Depuis plusieurs années, les révélations sur la présence de substances potentiellement cancérogènes dans l’alimentation et l’eau potable se multiplient. Selon Reporterre, des milliers de composés chimiques sont commercialisés sans avoir été suffisamment évalués sur leurs risques cancérogènes. Valentin Thomas, chercheur au CNRS, pointe du doigt le manque de données et l’influence des industriels dans ce système.
Ce qu'il faut retenir
- Plusieurs milliers de composés chimiques sont mis sur le marché chaque année sans tests approfondis sur leurs effets cancérogènes.
- Des substances comme le cadmium (présent dans les céréales du petit déjeuner) ou les PFAS (dans l’eau potable) sont régulièrement détectées.
- Valentin Thomas, chercheur au CNRS, dénonce un système où l’influence des industriels prime sur la protection de la santé publique.

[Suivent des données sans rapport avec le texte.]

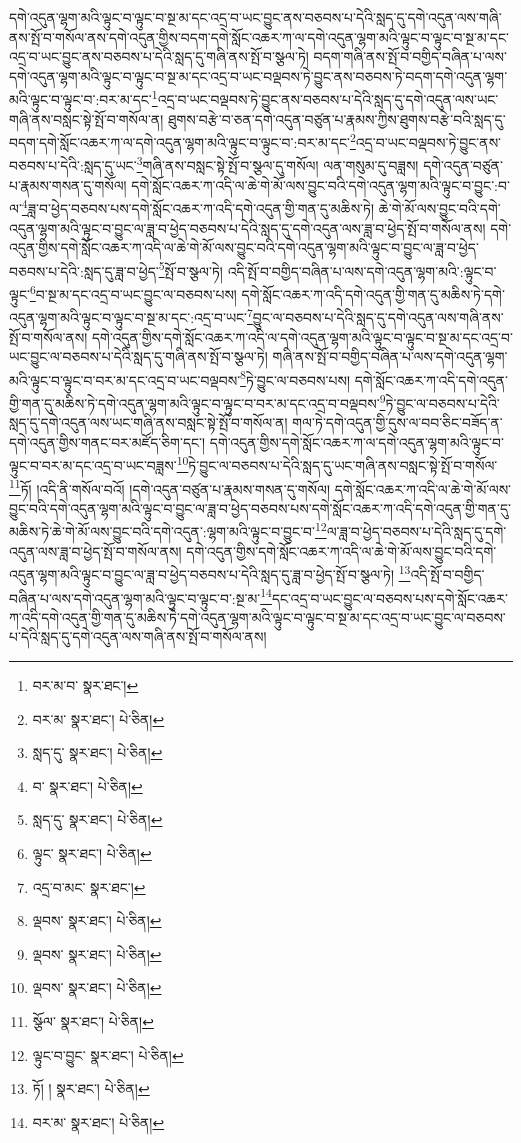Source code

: དགེ་འདུན་ལྷག་མའི་ལྟུང་བ་ལྟུང་བ་སྔ་མ་དང་འདྲ་བ་ཡང་བྱུང་ནས་བཅབས་པ་དེའི་སླད་དུ་དགེ་འདུན་ལས་གཞི་ནས་སྤོ་བ་གསོལ་ནས་དགེ་འདུན་གྱིས་བདག་དགེ་སློང་འཆར་ཀ་ལ་དགེ་འདུན་ལྷག་མའི་ལྟུང་བ་ལྟུང་བ་སྔ་མ་དང་འདྲ་བ་ཡང་བྱུང་ནས་བཅབས་པ་དེའི་སླད་དུ་གཞི་ནས་སྤོ་བ་སྩལ་ཏེ། བདག་གཞི་ནས་སྤོ་བ་བགྱིད་བཞིན་པ་ལས་དགེ་འདུན་ལྷག་མའི་ལྟུང་བ་ལྟུང་བ་སྔ་མ་དང་འདྲ་བ་ཡང་བལྡབས་ཏེ་བྱུང་ནས་བཅབས་ཏེ་བདག་དགེ་འདུན་ལྷག་མའི་ལྟུང་བ་ལྟུང་བ་:བར་མ་དང་\footnote{བར་མ་བ་  སྣར་ཐང་། }འདྲ་བ་ཡང་བལྡབས་ཏེ་བྱུང་ནས་བཅབས་པ་དེའི་སླད་དུ་དགེ་འདུན་ལས་ཡང་གཞི་ནས་བསླང་སྟེ་སྤོ་བ་གསོལ་ན། ཐུགས་བརྩེ་བ་ཅན་དགེ་འདུན་བཙུན་པ་རྣམས་ཀྱིས་ཐུགས་བརྩེ་བའི་སླད་དུ་བདག་དགེ་སློང་འཆར་ཀ་ལ་དགེ་འདུན་ལྷག་མའི་ལྟུང་བ་ལྟུང་བ་:བར་མ་དང་\footnote{བར་མ་  སྣར་ཐང་།  པེ་ཅིན། }འདྲ་བ་ཡང་བལྡབས་ཏེ་བྱུང་ནས་བཅབས་པ་དེའི་:སླད་དུ་ཡང་\footnote{སླད་དུ་  སྣར་ཐང་།  པེ་ཅིན། }གཞི་ནས་བསླང་སྟེ་སྤོ་བ་སྩལ་དུ་གསོལ། ལན་གསུམ་དུ་བཟླས། དགེ་འདུན་བཙུན་པ་རྣམས་གསན་དུ་གསོལ། དགེ་སློང་འཆར་ཀ་འདི་ལ་ཆེ་གེ་མོ་ལས་བྱུང་བའི་དགེ་འདུན་ལྷག་མའི་ལྟུང་བ་བྱུང་:བ་ལ་\footnote{བ་  སྣར་ཐང་།  པེ་ཅིན། }ཟླ་བ་ཕྱེད་བཅབས་པས་དགེ་སློང་འཆར་ཀ་འདི་དགེ་འདུན་གྱི་གན་དུ་མཆིས་ཏེ། ཆེ་གེ་མོ་ལས་བྱུང་བའི་དགེ་འདུན་ལྷག་མའི་ལྟུང་བ་བྱུང་ལ་ཟླ་བ་ཕྱེད་བཅབས་པ་དེའི་སླད་དུ་དགེ་འདུན་ལས་ཟླ་བ་ཕྱེད་སྤོ་བ་གསོལ་ནས། དགེ་འདུན་གྱིས་དགེ་སློང་འཆར་ཀ་འདི་ལ་ཆེ་གེ་མོ་ལས་བྱུང་བའི་དགེ་འདུན་ལྷག་མའི་ལྟུང་བ་བྱུང་ལ་ཟླ་བ་ཕྱེད་བཅབས་པ་དེའི་:སླད་དུ་ཟླ་བ་ཕྱེད་\footnote{སླད་དུ་  སྣར་ཐང་།  པེ་ཅིན། }སྤོ་བ་སྩལ་ཏེ། འདི་སྤོ་བ་བགྱིད་བཞིན་པ་ལས་དགེ་འདུན་ལྷག་མའི་:ལྟུང་བ་ལྟུང་\footnote{ལྟུང་  སྣར་ཐང་།  པེ་ཅིན། }བ་སྔ་མ་དང་འདྲ་བ་ཡང་བྱུང་ལ་བཅབས་པས། དགེ་སློང་འཆར་ཀ་འདི་དགེ་འདུན་གྱི་གན་དུ་མཆིས་ཏེ་དགེ་འདུན་ལྷག་མའི་ལྟུང་བ་ལྟུང་བ་སྔ་མ་དང་:འདྲ་བ་ཡང་\footnote{འདྲ་བ་མང་  སྣར་ཐང་། }བྱུང་ལ་བཅབས་པ་དེའི་སླད་དུ་དགེ་འདུན་ལས་གཞི་ནས་སྤོ་བ་གསོལ་ནས། དགེ་འདུན་གྱིས་དགེ་སློང་འཆར་ཀ་འདི་ལ་དགེ་འདུན་ལྷག་མའི་ལྟུང་བ་ལྟུང་བ་སྔ་མ་དང་འདྲ་བ་ཡང་བྱུང་ལ་བཅབས་པ་དེའི་སླད་དུ་གཞི་ནས་སྤོ་བ་སྩལ་ཏེ། གཞི་ནས་སྤོ་བ་བགྱིད་བཞིན་པ་ལས་དགེ་འདུན་ལྷག་མའི་ལྟུང་བ་ལྟུང་བ་བར་མ་དང་འདྲ་བ་ཡང་བལྡབས་\footnote{ལྡབས་  སྣར་ཐང་།  པེ་ཅིན། }ཏེ་བྱུང་ལ་བཅབས་པས། དགེ་སློང་འཆར་ཀ་འདི་དགེ་འདུན་གྱི་གན་དུ་མཆིས་ཏེ་དགེ་འདུན་ལྷག་མའི་ལྟུང་བ་ལྟུང་བ་བར་མ་དང་འདྲ་བ་བལྡབས་\footnote{ལྡབས་  སྣར་ཐང་།  པེ་ཅིན། }ཏེ་བྱུང་ལ་བཅབས་པ་དེའི་སླད་དུ་དགེ་འདུན་ལས་ཡང་གཞི་ནས་བསླང་སྟེ་སྤོ་བ་གསོལ་ན། གལ་ཏེ་དགེ་འདུན་གྱི་དུས་ལ་བབ་ཅིང་བཟོད་ན་དགེ་འདུན་གྱིས་གནང་བར་མཛོད་ཅིག་དང་། དགེ་འདུན་གྱིས་དགེ་སློང་འཆར་ཀ་ལ་དགེ་འདུན་ལྷག་མའི་ལྟུང་བ་ལྟུང་བ་བར་མ་དང་འདྲ་བ་ཡང་བཟླས་\footnote{ལྡབས་  སྣར་ཐང་།  པེ་ཅིན། }ཏེ་བྱུང་ལ་བཅབས་པ་དེའི་སླད་དུ་ཡང་གཞི་ནས་བསླང་སྟེ་སྤོ་བ་གསོལ་\footnote{སྩོལ་  སྣར་ཐང་།  པེ་ཅིན། }ཏོ། །འདི་ནི་གསོལ་བའོ། །དགེ་འདུན་བཙུན་པ་རྣམས་གསན་དུ་གསོལ། དགེ་སློང་འཆར་ཀ་འདི་ལ་ཆེ་གེ་མོ་ལས་བྱུང་བའི་དགེ་འདུན་ལྷག་མའི་ལྟུང་བ་བྱུང་ལ་ཟླ་བ་ཕྱེད་བཅབས་པས་དགེ་སློང་འཆར་ཀ་འདི་དགེ་འདུན་གྱི་གན་དུ་མཆིས་ཏེ་ཆེ་གེ་མོ་ལས་བྱུང་བའི་དགེ་འདུན་:ལྷག་མའི་ལྟུང་བ་བྱུང་བ་\footnote{ལྟུང་བ་བྱུང་  སྣར་ཐང་།  པེ་ཅིན། }ལ་ཟླ་བ་ཕྱེད་བཅབས་པ་དེའི་སླད་དུ་དགེ་འདུན་ལས་ཟླ་བ་ཕྱེད་སྤོ་བ་གསོལ་ནས། དགེ་འདུན་གྱིས་དགེ་སློང་འཆར་ཀ་འདི་ལ་ཆེ་གེ་མོ་ལས་བྱུང་བའི་དགེ་འདུན་ལྷག་མའི་ལྟུང་བ་བྱུང་ལ་ཟླ་བ་ཕྱེད་བཅབས་པ་དེའི་སླད་དུ་ཟླ་བ་ཕྱེད་སྤོ་བ་སྩལ་ཏེ། \footnote{ཏོ། །   སྣར་ཐང་།  པེ་ཅིན། }འདི་སྤོ་བ་བགྱིད་བཞིན་པ་ལས་དགེ་འདུན་ལྷག་མའི་ལྟུང་བ་ལྟུང་བ་:སྔ་མ་\footnote{བར་མ་  སྣར་ཐང་།  པེ་ཅིན། }དང་འདྲ་བ་ཡང་བྱུང་ལ་བཅབས་པས་དགེ་སློང་འཆར་ཀ་འདི་དགེ་འདུན་གྱི་གན་དུ་མཆིས་ཏེ་དགེ་འདུན་ལྷག་མའི་ལྟུང་བ་ལྟུང་བ་སྔ་མ་དང་འདྲ་བ་ཡང་བྱུང་ལ་བཅབས་པ་དེའི་སླད་དུ་དགེ་འདུན་ལས་གཞི་ནས་སྤོ་བ་གསོལ་ནས། 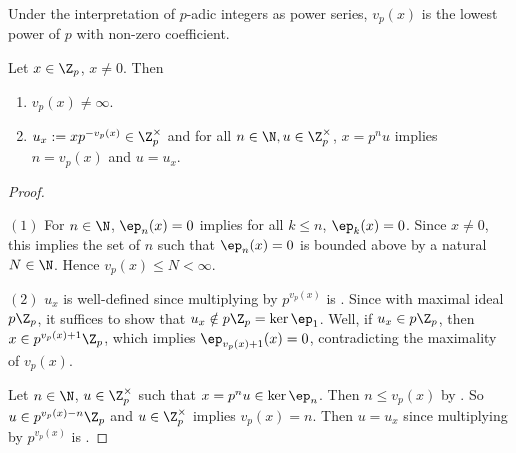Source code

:\begin{rmk}
  
  Under the interpretation of $p$-adic integers as power series, 
  $v_p(x)$ is the lowest power of $p$ with non-zero coefficient. 
\end{rmk}

\begin{prop}
  
  Let $x \in \Z_p$, $x \neq 0$. 
  Then \begin{enumerate}
    \item $v_p(x) \neq \infty$. 
    \item $u_x := x p^{-v_p(x)} \in \Z_p^\times$
    and for all $n \in \N, u \in \Z_p^\times$, 
    $x = p^n u$ implies $n = v_p(x)$ and $u = u_x$.
  \end{enumerate}
\end{prop}
\begin{proof}~

  $(1)$ For $n \in \N$, $\ep_n(x) = 0$ implies for all $k \leq n$, 
  $\ep_k(x) = 0$. 
  Since $x \neq 0$, this implies the set of $n$ such that 
  $\ep_n(x) = 0$ is bounded above by a natural $N \in \N$. 
  Hence $v_p(x) \leq N < \infty$. 
  
  $(2)$ $u_x$ is well-defined since multiplying by $p^{v_p(x)}$ is 
  . 
  Since  with 
  maximal ideal $p\Z_p$, it suffices to show that 
  $u_x \notin p\Z_p = \ker\ep_1$. 
  Well, if $u_x \in p\Z_p$, then $x \in p^{v_p(x)+1}\Z_p$, 
  which implies $\ep_{v_p(x) + 1}(x) = 0$, 
  contradicting the maximality of $v_p(x)$. 

  Let $n \in \N$, $u \in \Z_p^\times$ such that $x = p^n u \in \ker\ep_n$. 
  Then $n \leq v_p(x)$ by 
  . 
  So $u \in p^{v_p(x) - n}\Z_p$ and $u \in \Z_p^\times$
  implies $v_p(x) = n$. 
  Then $u = u_x$ since multiplying by $p^{v_p(x)}$ is 
  . 
\end{proof}

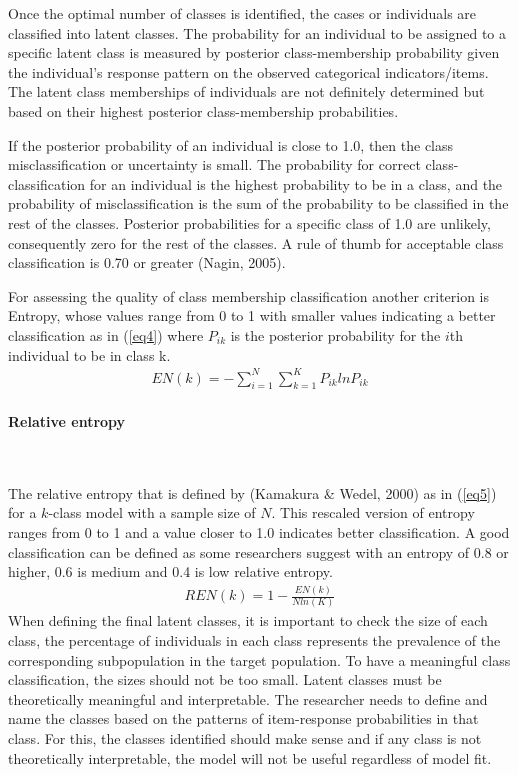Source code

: \documentclass[12pt,a4paper,oneside]{reedthesis}
\begin{document}
Once the optimal number of classes is identified, the cases or individuals are classified into latent classes. The probability for an individual to be assigned to a specific latent class is measured by posterior class-membership probability given the individual's response pattern on the observed categorical indicators/items. The latent class memberships of individuals are not definitely determined but based on their highest posterior class-membership probabilities.

If the posterior probability of an individual is close to 1.0, then the class misclassification or uncertainty is small. The probability for correct class-classification for an individual is the highest probability to be in a class, and the probability of misclassification is the sum of the probability to be classified in the rest of the classes. Posterior probabilities for a specific class of 1.0 are unlikely, consequently zero for the rest of the classes. A rule of thumb for acceptable class classification is 0.70 or greater (Nagin, 2005).

For assessing the quality of class membership classification another criterion is Entropy, whose values range from 0 to 1 with smaller values indicating a better classification as in (\ref{eq4}) where \(P_{ik}\) is the posterior probability for the \(i\)th individual to be in class k.
\begin{align}
EN(k) = - \sum^N_{i=1} \sum^K_{k=1}P_{ik} ln P_{ik} \label{eq4}
\end{align}
\hypertarget{relative-entropy}{%
\paragraph{Relative entropy}\label{relative-entropy}}

~

The relative entropy that is defined by (Kamakura \& Wedel, 2000) as in (\ref{eq5}) for a \(k\)-class model with a sample size of \(N\). This rescaled version of entropy ranges from 0 to 1 and a value closer to 1.0 indicates better classification. A good classification can be defined as some researchers suggest with an entropy of 0.8 or higher, 0.6 is medium and 0.4 is low relative entropy.
\begin{align}
REN(k) = 1-\frac{EN(k)}{N ln(K)} \label{eq5}
\end{align}
When defining the final latent classes, it is important to check the size of each class, the percentage of individuals in each class represents the prevalence of the corresponding subpopulation in the target population. To have a meaningful class classification, the sizes should not be too small.
Latent classes must be theoretically meaningful and interpretable. The researcher needs to define and name the classes based on the patterns of item-response probabilities in that class. For this, the classes identified should make sense and if any class is not theoretically interpretable, the model will not be useful regardless of model fit.
\end{document}
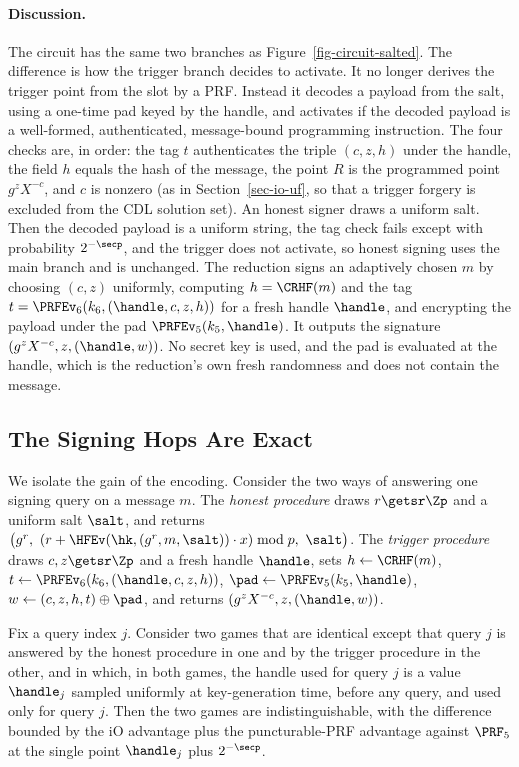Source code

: \paragraph*{Discussion.} The circuit has the same two branches as Figure~\ref{fig-circuit-salted}. The difference is how the trigger branch decides to activate. It no longer derives the trigger point from the slot by a PRF. Instead it decodes a payload from the salt, using a one-time pad keyed by the handle, and activates if the decoded payload is a well-formed, authenticated, message-bound programming instruction. The four checks are, in order: the tag $t$ authenticates the triple $(c, z, h)$ under the handle, the field $h$ equals the hash of the message, the point $R$ is the programmed point $g^{z} X^{-c}$, and $c$ is nonzero (as in Section~\ref{sec-io-uf}, so that a trigger forgery is excluded from the CDL solution set). An honest signer draws a uniform salt. Then the decoded payload is a uniform string, the tag check fails except with probability $2^{-\secp}$, and the trigger does not activate, so honest signing uses the main branch and is unchanged. The reduction signs an adaptively chosen $m$ by choosing $(c, z)$ uniformly, computing $h = \CRHF(m)$ and the tag $t = \PRFEv_6(k_6, (\handle, c, z, h))$ for a fresh handle $\handle$, and encrypting the payload under the pad $\PRFEv_5(k_5, \handle)$. It outputs the signature $(g^{z} X^{-c}, z, (\handle, w))$. No secret key is used, and the pad is evaluated at the handle, which is the reduction's own fresh randomness and does not contain the message.

\subsection{The Signing Hops Are Exact} \label{sec-poly-lemma}

We isolate the gain of the encoding. Consider the two ways of answering one signing query on a message $m$. The \emph{honest procedure} draws $r \getsr \Zp$ and a uniform salt $\salt$, and returns $\big(g^r,\ (r + \HFEv(\hk, (g^r, m, \salt)) \cdot x) \bmod p,\ \salt\big)$. The \emph{trigger procedure} draws $c, z \getsr \Zp$ and a fresh handle $\handle$, sets $h \gets \CRHF(m)$, $t \gets \PRFEv_6(k_6, (\handle, c, z, h))$, $\pad \gets \PRFEv_5(k_5, \handle)$, $w \gets (c, z, h, t) \oplus \pad$, and returns $(g^{z} X^{-c}, z, (\handle, w))$.

\begin{lemma} \label{lem-exact-sign}
Fix a query index $j$. Consider two games that are identical except that query $j$ is answered by the honest procedure in one and by the trigger procedure in the other, and in which, in both games, the handle used for query $j$ is a value $\handle_j$ sampled uniformly at key-generation time, before any query, and used only for query $j$. Then the two games are indistinguishable, with the difference bounded by the iO advantage plus the puncturable-PRF advantage against $\PRF_5$ at the single point $\handle_j$ plus $2^{-\secp}$.
\end{lemma}

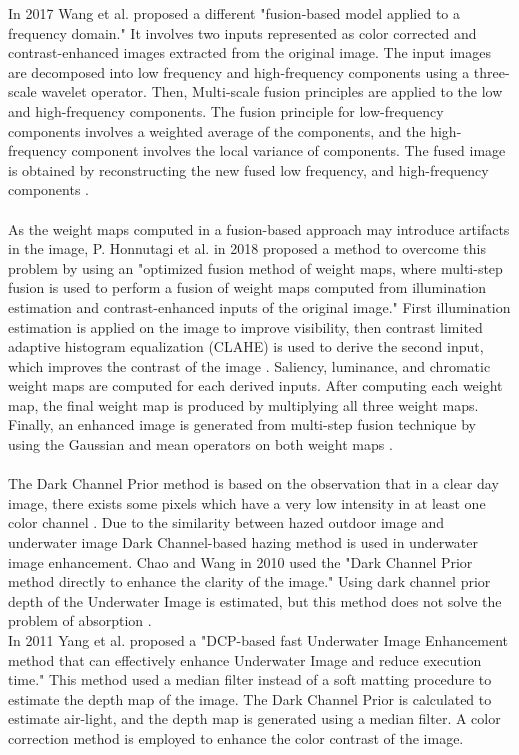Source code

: \documentclass[a4paper,11pt,oneside]{article}
\begin{document}
  In 2017 Wang et al. \cite{12} proposed a different "fusion-based model applied to a frequency domain." It involves two inputs represented as color corrected and contrast-enhanced images extracted from the original image. The input images are decomposed into low frequency and high-frequency components using a three-scale wavelet operator. Then, Multi-scale fusion principles are applied to the low and high-frequency components. The fusion principle for low-frequency components involves a weighted average of the components, and the high-frequency component involves the local variance of components. The fused image is obtained by reconstructing the new fused low frequency, and high-frequency components \cite{12}.\\
  \\
  As the weight maps computed in a fusion-based approach may introduce artifacts in the image, P. Honnutagi et al. in 2018 \cite{10} proposed a method to overcome this problem by using an "optimized fusion method of weight maps, where multi-step fusion is used to perform a fusion of weight maps computed from illumination estimation and contrast-enhanced inputs of the original image." First illumination estimation is applied on the image to improve visibility, then contrast limited adaptive histogram equalization (CLAHE) is used to derive the second input, which improves the contrast of the image \cite{10}. Saliency, luminance, and chromatic weight maps are computed for each derived inputs. After computing each weight map, the final weight map is produced by multiplying all three weight maps. Finally, an enhanced image is generated from multi-step fusion technique by using the Gaussian and mean operators on both weight maps \cite{10}.\\
  \\
  The Dark Channel Prior method is based on the observation that in a clear day image, there exists some pixels which have a very low intensity in at least one color channel \cite{15}. Due to the similarity between hazed outdoor image and underwater image Dark Channel-based hazing method is used in underwater image enhancement. Chao and Wang in 2010 \cite{25} used the "Dark Channel Prior method directly to enhance the clarity of the image." Using dark channel prior depth of the Underwater Image is estimated, but this method does not solve the problem of absorption \cite{25}.\\
 In 2011 Yang et al. \cite{8} proposed a "DCP-based fast Underwater Image Enhancement method that can effectively enhance Underwater Image and reduce execution time." This method used a median filter instead of a soft matting procedure to estimate the depth map of the image. The Dark Channel Prior is calculated to estimate air-light, and the depth map is generated using a median filter. A color correction method is employed to enhance the color contrast of the image.\cite{8}\\
\end{document}
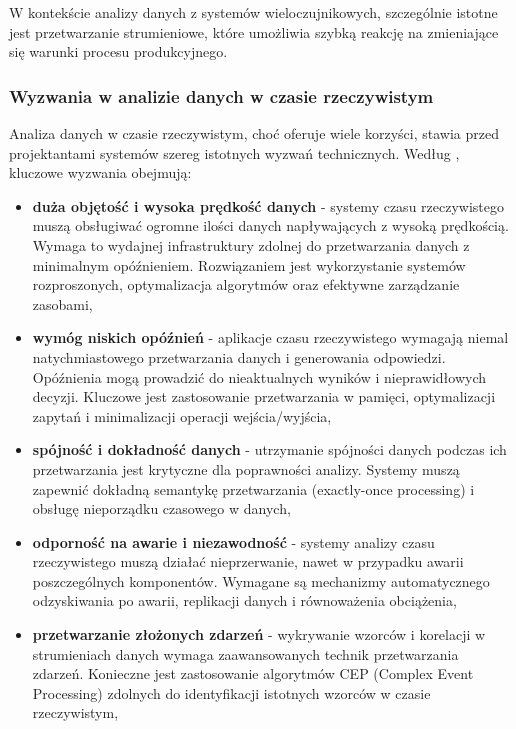 W kontekście analizy danych z systemów wieloczujnikowych, szczególnie istotne jest przetwarzanie strumieniowe, które umożliwia szybką reakcję na zmieniające się warunki procesu produkcyjnego.

\subsubsection{Wyzwania w analizie danych w czasie rzeczywistym}
\label{subsubsec:wyzwania_analizy_rt}

Analiza danych w czasie rzeczywistym, choć oferuje wiele korzyści, stawia przed projektantami systemów szereg istotnych wyzwań technicznych. Według \cite{geeksforgeeks_realtime}, kluczowe wyzwania obejmują:

\begin{itemize}
    \item \textbf{duża objętość i wysoka prędkość danych} - systemy czasu rzeczywistego muszą obsługiwać ogromne ilości danych napływających z wysoką prędkością. Wymaga to wydajnej infrastruktury zdolnej do przetwarzania danych z minimalnym opóźnieniem. Rozwiązaniem jest wykorzystanie systemów rozproszonych, optymalizacja algorytmów oraz efektywne zarządzanie zasobami,
    
    \item \textbf{wymóg niskich opóźnień} - aplikacje czasu rzeczywistego wymagają niemal natychmiastowego przetwarzania danych i generowania odpowiedzi. Opóźnienia mogą prowadzić do nieaktualnych wyników i nieprawidłowych decyzji. Kluczowe jest zastosowanie przetwarzania w pamięci, optymalizacji zapytań i minimalizacji operacji wejścia/wyjścia,
    
    \item \textbf{spójność i dokładność danych} - utrzymanie spójności danych podczas ich przetwarzania jest krytyczne dla poprawności analizy. Systemy muszą zapewnić dokładną semantykę przetwarzania (exactly-once processing) i obsługę nieporządku czasowego w danych,
    
    \item \textbf{odporność na awarie i niezawodność} - systemy analizy czasu rzeczywistego muszą działać nieprzerwanie, nawet w przypadku awarii poszczególnych komponentów. Wymagane są mechanizmy automatycznego odzyskiwania po awarii, replikacji danych i równoważenia obciążenia,
    
    \item \textbf{przetwarzanie złożonych zdarzeń} - wykrywanie wzorców i korelacji w strumieniach danych wymaga zaawansowanych technik przetwarzania zdarzeń. Konieczne jest zastosowanie algorytmów CEP (Complex Event Processing) zdolnych do identyfikacji istotnych wzorców w czasie rzeczywistym,
    

\end{itemize}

Selon le chercheur, cette situation s’explique par un double phénomène : d’une part, le manque de moyens alloués à l’évaluation des risques, et d’autre part, la pression exercée par les lobbies industriels pour éviter des régulations strictes. «
Les composés chimiques s’accumulent sur le marché sans être testés correctement, et c’est inacceptable quand il s’agit de santé publique», a-t-il déclaré à Reporterre. Les exemples ne manquent pas : traces de cadmium dans les céréales du petit déjeuner, présence de PFAS dans l’eau potable, ou encore additifs alimentaires potentiellement dangereux dans les viandes transformées.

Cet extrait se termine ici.